2.
Je monte un peu plus haut au-dessus des toits de la ville. La brume épaisse se dégage comme par enchantement. J'arrive sur un toit. Le toit. Alors, doucement, je ralentis. Jusqu'à m'arrêter. Ce petit coin, je l'appelle le toit de la pose. Ça fait... poétique. Et j'aime bien. Je m'assois douloureusement sur le sol. Un sol de pierre. Dur comme les cœurs. Mon cœur. Je souffle. Doucement. Ma respiration reprend un rythme normal. J'avale une longue gorgée d'eau. Ça y est... je suis calmé. Je regarde autour de moi en me massant la nuque. Je me rappelle. C'était il y a environ 5 ans. J'étais assise. Au même endroit. Le menton posé sur mes genoux. C'était un soir d'hiver. Il neigeait. Le froid me piquait les joues et je regardais, d'en bas, les passants grelottant dans leurs épais manteaux.

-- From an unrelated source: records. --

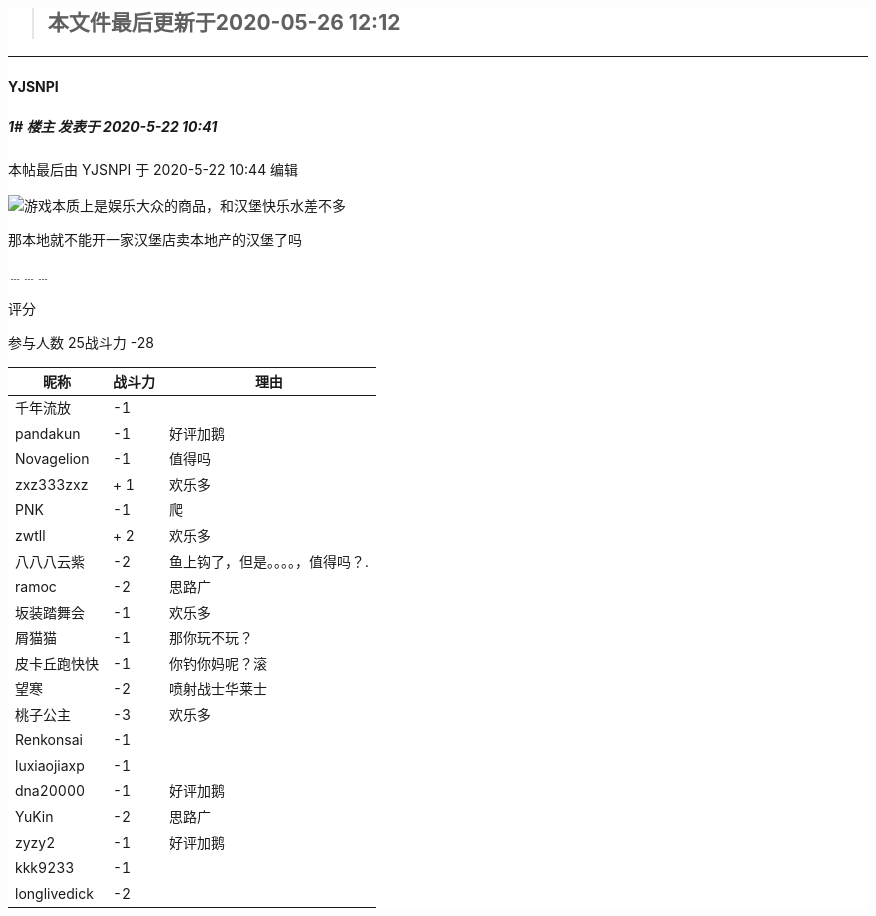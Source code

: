 > ## **本文件最后更新于2020-05-26 12:12** 


-----

####  YJSNPI  
##### 1#       楼主       发表于 2020-5-22 10:41


 本帖最后由 YJSNPI 于 2020-5-22 10:44 编辑 

<img src="https://static.saraba1st.com/image/smiley/face2017/049.png" referrerpolicy="no-referrer">游戏本质上是娱乐大众的商品，和汉堡快乐水差不多

那本地就不能开一家汉堡店卖本地产的汉堡了吗


﹍﹍﹍

评分


 参与人数 25战斗力 -28

|昵称|战斗力|理由|
|----|---|---|
| 千年流放|-1||
| pandakun|-1|好评加鹅|
| Novagelion|-1|值得吗|
| zxz333zxz| + 1|欢乐多|
| PNK|-1|爬|
| zwtll| + 2|欢乐多|
| 八八八云紫|-2|鱼上钩了，但是。。。。，值得吗？.|
| ramoc|-2|思路广|
| 坂装踏舞会|-1|欢乐多|
| 屑猫猫|-1|那你玩不玩？|
| 皮卡丘跑快快|-1|你钓你妈呢？滚|
| 望寒|-2|喷射战士华莱士|
| 桃子公主|-3|欢乐多|
| Renkonsai|-1||
| luxiaojiaxp|-1||
| dna20000|-1|好评加鹅|
| YuKin|-2|思路广|
| zyzy2|-1|好评加鹅|
| kkk9233|-1||
| longlivedick|-2||
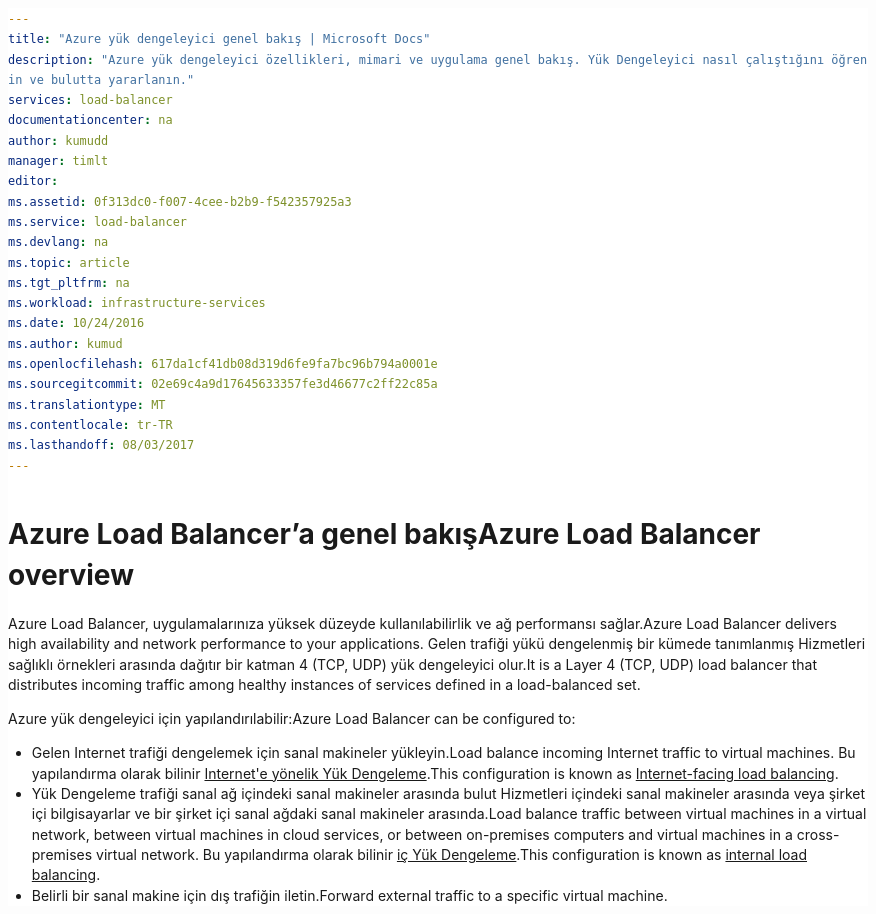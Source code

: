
 ```yaml
---
title: "Azure yük dengeleyici genel bakış | Microsoft Docs"
description: "Azure yük dengeleyici özellikleri, mimari ve uygulama genel bakış. Yük Dengeleyici nasıl çalıştığını öğrenin ve bulutta yararlanın."
services: load-balancer
documentationcenter: na
author: kumudd
manager: timlt
editor: 
ms.assetid: 0f313dc0-f007-4cee-b2b9-f542357925a3
ms.service: load-balancer
ms.devlang: na
ms.topic: article
ms.tgt_pltfrm: na
ms.workload: infrastructure-services
ms.date: 10/24/2016
ms.author: kumud
ms.openlocfilehash: 617da1cf41db08d319d6fe9fa7bc96b794a0001e
ms.sourcegitcommit: 02e69c4a9d17645633357fe3d46677c2ff22c85a
ms.translationtype: MT
ms.contentlocale: tr-TR
ms.lasthandoff: 08/03/2017
---
```

# <a name="azure-load-balancer-overview"></a><span data-ttu-id="d0cd6-104">Azure Load Balancer’a genel bakış</span><span class="sxs-lookup"><span data-stu-id="d0cd6-104">Azure Load Balancer overview</span></span>

<span data-ttu-id="d0cd6-105">Azure Load Balancer, uygulamalarınıza yüksek düzeyde kullanılabilirlik ve ağ performansı sağlar.</span><span class="sxs-lookup"><span data-stu-id="d0cd6-105">Azure Load Balancer delivers high availability and network performance to your applications.</span></span> <span data-ttu-id="d0cd6-106">Gelen trafiği yükü dengelenmiş bir kümede tanımlanmış Hizmetleri sağlıklı örnekleri arasında dağıtır bir katman 4 (TCP, UDP) yük dengeleyici olur.</span><span class="sxs-lookup"><span data-stu-id="d0cd6-106">It is a Layer 4 (TCP, UDP) load balancer that distributes incoming traffic among healthy instances of services defined in a load-balanced set.</span></span>

<span data-ttu-id="d0cd6-107">Azure yük dengeleyici için yapılandırılabilir:</span><span class="sxs-lookup"><span data-stu-id="d0cd6-107">Azure Load Balancer can be configured to:</span></span>

* <span data-ttu-id="d0cd6-108">Gelen Internet trafiği dengelemek için sanal makineler yükleyin.</span><span class="sxs-lookup"><span data-stu-id="d0cd6-108">Load balance incoming Internet traffic to virtual machines.</span></span> <span data-ttu-id="d0cd6-109">Bu yapılandırma olarak bilinir [Internet'e yönelik Yük Dengeleme](load-balancer-internet-overview.md).</span><span class="sxs-lookup"><span data-stu-id="d0cd6-109">This configuration is known as [Internet-facing load balancing](load-balancer-internet-overview.md).</span></span>
* <span data-ttu-id="d0cd6-110">Yük Dengeleme trafiği sanal ağ içindeki sanal makineler arasında bulut Hizmetleri içindeki sanal makineler arasında veya şirket içi bilgisayarlar ve bir şirket içi sanal ağdaki sanal makineler arasında.</span><span class="sxs-lookup"><span data-stu-id="d0cd6-110">Load balance traffic between virtual machines in a virtual network, between virtual machines in cloud services, or between on-premises computers and virtual machines in a cross-premises virtual network.</span></span> <span data-ttu-id="d0cd6-111">Bu yapılandırma olarak bilinir [iç Yük Dengeleme](load-balancer-internal-overview.md).</span><span class="sxs-lookup"><span data-stu-id="d0cd6-111">This configuration is known as [internal load balancing](load-balancer-internal-overview.md).</span></span>
* <span data-ttu-id="d0cd6-112">Belirli bir sanal makine için dış trafiğin iletin.</span><span class="sxs-lookup"><span data-stu-id="d0cd6-112">Forward external traffic to a specific virtual machine.</span></span>
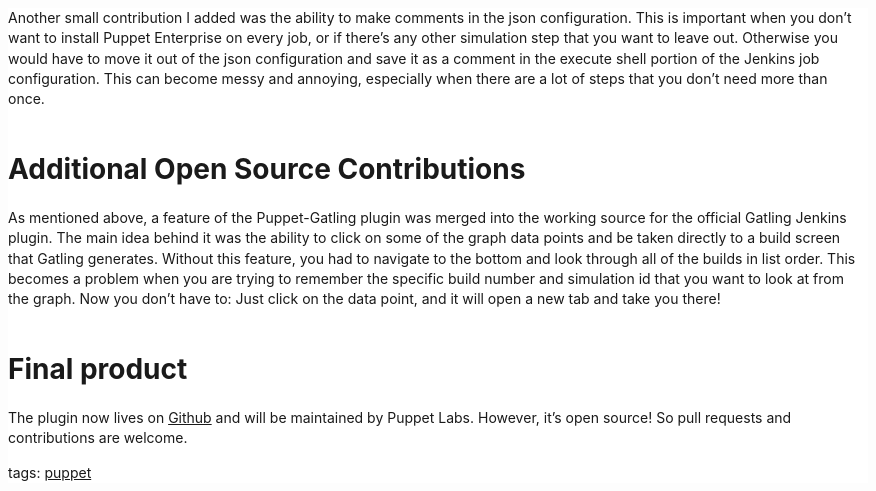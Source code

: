 Another small contribution I added was the ability to make comments in the json configuration. This is important when you don’t want to install Puppet Enterprise on every job, or if there’s any other simulation step that you want to leave out. Otherwise you would have to move it out of the json configuration and save it as a comment in the execute shell portion of the Jenkins job configuration. This can become messy and annoying, especially when there are a lot of steps that you don’t need more than once.

# Additional Open Source Contributions

As mentioned above, a feature of the Puppet-Gatling plugin was merged into the working source for the official Gatling Jenkins plugin. The main idea behind it was the ability to click on some of the graph data points and be taken directly to a build screen that Gatling generates. Without this feature, you had to navigate to the bottom and look through all of the builds in list order. This becomes a problem when you are trying to remember the specific build number and simulation id that you want to look at from the graph. Now you don’t have to: Just click on the data point, and it will open a new tab and take you there!

# Final product

The plugin now lives on [Github](https://github.com/puppetlabs/puppet-gatling) and will be maintained by Puppet Labs. However, it’s open source! So pull requests and contributions are welcome.

tags: [puppet](/puppetlabs)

Il faut avouer que j'adore l'hiver. Cela me fait penser à la solitude. Et j'aime la solitude. Ces moments où la neige tombe... sans s'arrêter ... où elles dégringolent en cascade sur mes épaules... j'adore ça. Je pensais justement à l'hiver et aux fêtes qui allaient bientôt débouler. Quand, à cette époque de l'année, on regarde par la fenêtre de sa chambre, on peut apercevoir des passants. Avec des bras remplis de cadeaux. Cette période... je ne l'aime pas pour noël. Pas pour le nouvel an non plus. Mais pour la neige. Pour le froid. Pour la beauté de ce mois. J'ai souvent imaginé une année sans noël. Elle serait triste. Mais une année sans l'hiver ? Elle ne serait pas complète. Le printemps amène les fleurs, l'été le soleil et l'automne les feuilles mortes et l'arbre dénué de sens. Alors après ces trois saisons, quoi de mieux que l'hiver ?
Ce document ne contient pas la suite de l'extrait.